⟨

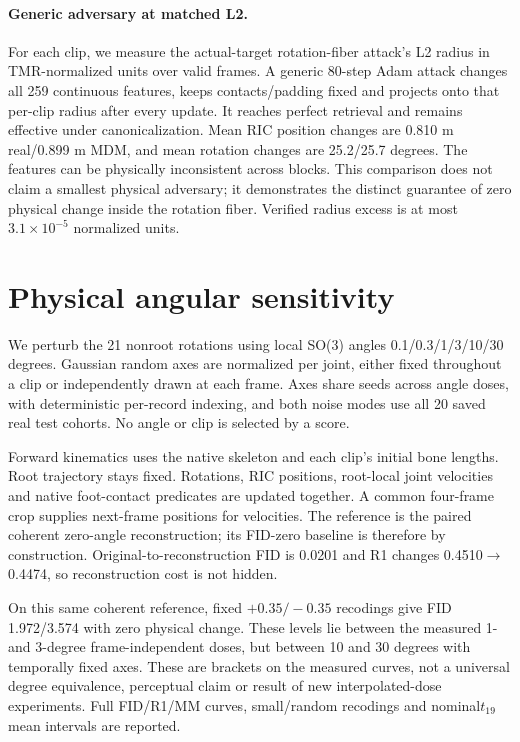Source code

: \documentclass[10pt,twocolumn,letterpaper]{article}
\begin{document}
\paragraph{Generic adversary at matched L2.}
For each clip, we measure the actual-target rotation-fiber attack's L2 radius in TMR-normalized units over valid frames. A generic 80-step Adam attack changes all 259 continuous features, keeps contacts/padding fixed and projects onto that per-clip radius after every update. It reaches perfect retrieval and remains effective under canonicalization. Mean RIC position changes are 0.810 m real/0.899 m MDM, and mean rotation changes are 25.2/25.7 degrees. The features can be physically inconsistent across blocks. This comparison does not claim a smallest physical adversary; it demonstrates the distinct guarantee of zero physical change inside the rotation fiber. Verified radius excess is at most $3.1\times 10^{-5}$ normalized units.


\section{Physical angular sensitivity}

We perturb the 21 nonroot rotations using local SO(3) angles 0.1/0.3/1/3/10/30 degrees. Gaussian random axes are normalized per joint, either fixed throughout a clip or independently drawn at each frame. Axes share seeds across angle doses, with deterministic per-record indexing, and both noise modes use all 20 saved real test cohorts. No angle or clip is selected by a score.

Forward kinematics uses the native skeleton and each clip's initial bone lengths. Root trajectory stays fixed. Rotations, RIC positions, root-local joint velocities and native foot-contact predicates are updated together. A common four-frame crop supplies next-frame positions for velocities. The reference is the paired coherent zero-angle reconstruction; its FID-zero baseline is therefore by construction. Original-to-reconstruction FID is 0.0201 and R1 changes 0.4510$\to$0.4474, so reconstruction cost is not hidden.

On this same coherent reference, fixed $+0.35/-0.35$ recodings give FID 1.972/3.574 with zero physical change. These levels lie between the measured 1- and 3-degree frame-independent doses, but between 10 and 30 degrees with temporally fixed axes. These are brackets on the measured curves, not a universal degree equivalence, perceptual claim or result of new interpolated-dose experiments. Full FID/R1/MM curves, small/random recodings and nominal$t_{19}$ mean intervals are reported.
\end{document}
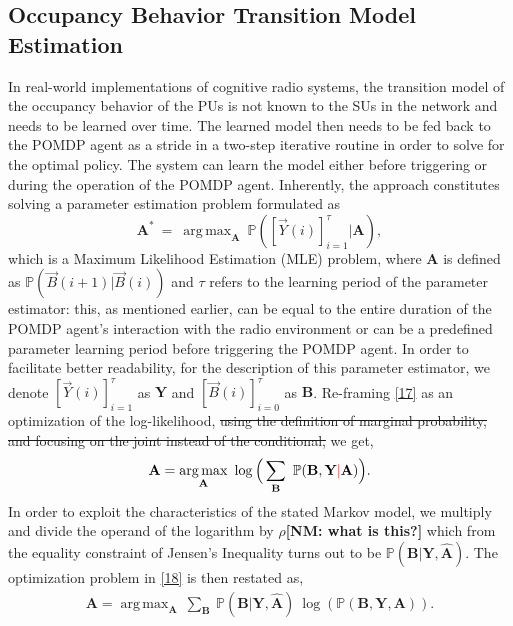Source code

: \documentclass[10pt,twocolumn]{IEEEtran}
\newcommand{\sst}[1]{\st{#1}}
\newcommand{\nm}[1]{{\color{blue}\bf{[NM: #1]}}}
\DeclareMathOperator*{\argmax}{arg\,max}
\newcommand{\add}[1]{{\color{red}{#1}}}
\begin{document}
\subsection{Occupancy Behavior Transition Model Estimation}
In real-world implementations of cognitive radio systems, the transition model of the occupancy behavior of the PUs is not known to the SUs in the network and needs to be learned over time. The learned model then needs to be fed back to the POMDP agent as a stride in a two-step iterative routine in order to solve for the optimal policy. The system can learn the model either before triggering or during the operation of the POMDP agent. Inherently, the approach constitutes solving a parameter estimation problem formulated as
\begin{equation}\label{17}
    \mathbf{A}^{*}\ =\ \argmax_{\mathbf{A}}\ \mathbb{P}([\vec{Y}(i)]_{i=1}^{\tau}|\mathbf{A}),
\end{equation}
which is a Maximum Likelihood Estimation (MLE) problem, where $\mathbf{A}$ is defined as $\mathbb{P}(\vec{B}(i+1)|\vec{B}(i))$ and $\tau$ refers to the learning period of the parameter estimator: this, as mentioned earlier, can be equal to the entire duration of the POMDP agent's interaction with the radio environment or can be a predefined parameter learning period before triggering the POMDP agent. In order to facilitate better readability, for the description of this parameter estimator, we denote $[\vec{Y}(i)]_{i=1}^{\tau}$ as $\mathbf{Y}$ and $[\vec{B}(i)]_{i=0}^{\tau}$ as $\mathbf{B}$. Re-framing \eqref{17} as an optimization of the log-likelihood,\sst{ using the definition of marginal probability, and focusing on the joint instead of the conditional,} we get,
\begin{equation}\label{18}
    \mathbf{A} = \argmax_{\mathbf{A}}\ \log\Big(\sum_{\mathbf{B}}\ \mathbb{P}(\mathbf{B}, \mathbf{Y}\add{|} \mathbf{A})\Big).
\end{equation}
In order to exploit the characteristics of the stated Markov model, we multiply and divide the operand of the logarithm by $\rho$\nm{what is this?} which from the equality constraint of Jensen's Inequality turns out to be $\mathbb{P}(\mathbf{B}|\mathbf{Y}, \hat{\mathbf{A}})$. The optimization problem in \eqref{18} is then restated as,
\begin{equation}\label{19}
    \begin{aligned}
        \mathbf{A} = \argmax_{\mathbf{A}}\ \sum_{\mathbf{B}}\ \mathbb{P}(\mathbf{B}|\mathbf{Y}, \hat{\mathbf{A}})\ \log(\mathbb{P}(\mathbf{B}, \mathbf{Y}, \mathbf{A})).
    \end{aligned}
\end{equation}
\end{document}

⟩

■ Exercise details
This exercise calls for the records to be given again exactly, without the images.

■ Written solution
Source code

: \documentclass[10pt,twocolumn,letterpaper]{article}
\begin{document}
\paragraph{Generic adversary at matched L2.}
For each clip, we measure the actual-target rotation-fiber attack's L2 radius in TMR-normalized units over valid frames. A generic 80-step Adam attack changes all 259 continuous features, keeps contacts/padding fixed and projects onto that per-clip radius after every update. It reaches perfect retrieval and remains effective under canonicalization. Mean RIC position changes are 0.810 m real/0.899 m MDM, and mean rotation changes are 25.2/25.7 degrees. The features can be physically inconsistent across blocks. This comparison does not claim a smallest physical adversary; it demonstrates the distinct guarantee of zero physical change inside the rotation fiber. Verified radius excess is at most $3.1\times 10^{-5}$ normalized units.


\section{Physical angular sensitivity}

We perturb the 21 nonroot rotations using local SO(3) angles 0.1/0.3/1/3/10/30 degrees. Gaussian random axes are normalized per joint, either fixed throughout a clip or independently drawn at each frame. Axes share seeds across angle doses, with deterministic per-record indexing, and both noise modes use all 20 saved real test cohorts. No angle or clip is selected by a score.

Forward kinematics uses the native skeleton and each clip's initial bone lengths. Root trajectory stays fixed. Rotations, RIC positions, root-local joint velocities and native foot-contact predicates are updated together. A common four-frame crop supplies next-frame positions for velocities. The reference is the paired coherent zero-angle reconstruction; its FID-zero baseline is therefore by construction. Original-to-reconstruction FID is 0.0201 and R1 changes 0.4510$\to$0.4474, so reconstruction cost is not hidden.

On this same coherent reference, fixed $+0.35/-0.35$ recodings give FID 1.972/3.574 with zero physical change. These levels lie between the measured 1- and 3-degree frame-independent doses, but between 10 and 30 degrees with temporally fixed axes. These are brackets on the measured curves, not a universal degree equivalence, perceptual claim or result of new interpolated-dose experiments. Full FID/R1/MM curves, small/random recodings and nominal$t_{19}$ mean intervals are reported.
\end{document}
Source code

: \documentclass[10pt,twocolumn]{IEEEtran}
\newcommand{\sst}[1]{\st{#1}}
\newcommand{\nm}[1]{{\color{blue}\bf{[NM: #1]}}}
\DeclareMathOperator*{\argmax}{arg\,max}
\newcommand{\add}[1]{{\color{red}{#1}}}
\begin{document}
\subsection{Occupancy Behavior Transition Model Estimation}
In real-world implementations of cognitive radio systems, the transition model of the occupancy behavior of the PUs is not known to the SUs in the network and needs to be learned over time. The learned model then needs to be fed back to the POMDP agent as a stride in a two-step iterative routine in order to solve for the optimal policy. The system can learn the model either before triggering or during the operation of the POMDP agent. Inherently, the approach constitutes solving a parameter estimation problem formulated as
\begin{equation}\label{17}
    \mathbf{A}^{*}\ =\ \argmax_{\mathbf{A}}\ \mathbb{P}([\vec{Y}(i)]_{i=1}^{\tau}|\mathbf{A}),
\end{equation}
which is a Maximum Likelihood Estimation (MLE) problem, where $\mathbf{A}$ is defined as $\mathbb{P}(\vec{B}(i+1)|\vec{B}(i))$ and $\tau$ refers to the learning period of the parameter estimator: this, as mentioned earlier, can be equal to the entire duration of the POMDP agent's interaction with the radio environment or can be a predefined parameter learning period before triggering the POMDP agent. In order to facilitate better readability, for the description of this parameter estimator, we denote $[\vec{Y}(i)]_{i=1}^{\tau}$ as $\mathbf{Y}$ and $[\vec{B}(i)]_{i=0}^{\tau}$ as $\mathbf{B}$. Re-framing \eqref{17} as an optimization of the log-likelihood,\sst{ using the definition of marginal probability, and focusing on the joint instead of the conditional,} we get,
\begin{equation}\label{18}
    \mathbf{A} = \argmax_{\mathbf{A}}\ \log\Big(\sum_{\mathbf{B}}\ \mathbb{P}(\mathbf{B}, \mathbf{Y}\add{|} \mathbf{A})\Big).
\end{equation}
In order to exploit the characteristics of the stated Markov model, we multiply and divide the operand of the logarithm by $\rho$\nm{what is this?} which from the equality constraint of Jensen's Inequality turns out to be $\mathbb{P}(\mathbf{B}|\mathbf{Y}, \hat{\mathbf{A}})$. The optimization problem in \eqref{18} is then restated as,
\begin{equation}\label{19}
    \begin{aligned}
        \mathbf{A} = \argmax_{\mathbf{A}}\ \sum_{\mathbf{B}}\ \mathbb{P}(\mathbf{B}|\mathbf{Y}, \hat{\mathbf{A}})\ \log(\mathbb{P}(\mathbf{B}, \mathbf{Y}, \mathbf{A})).
    \end{aligned}
\end{equation}
\end{document}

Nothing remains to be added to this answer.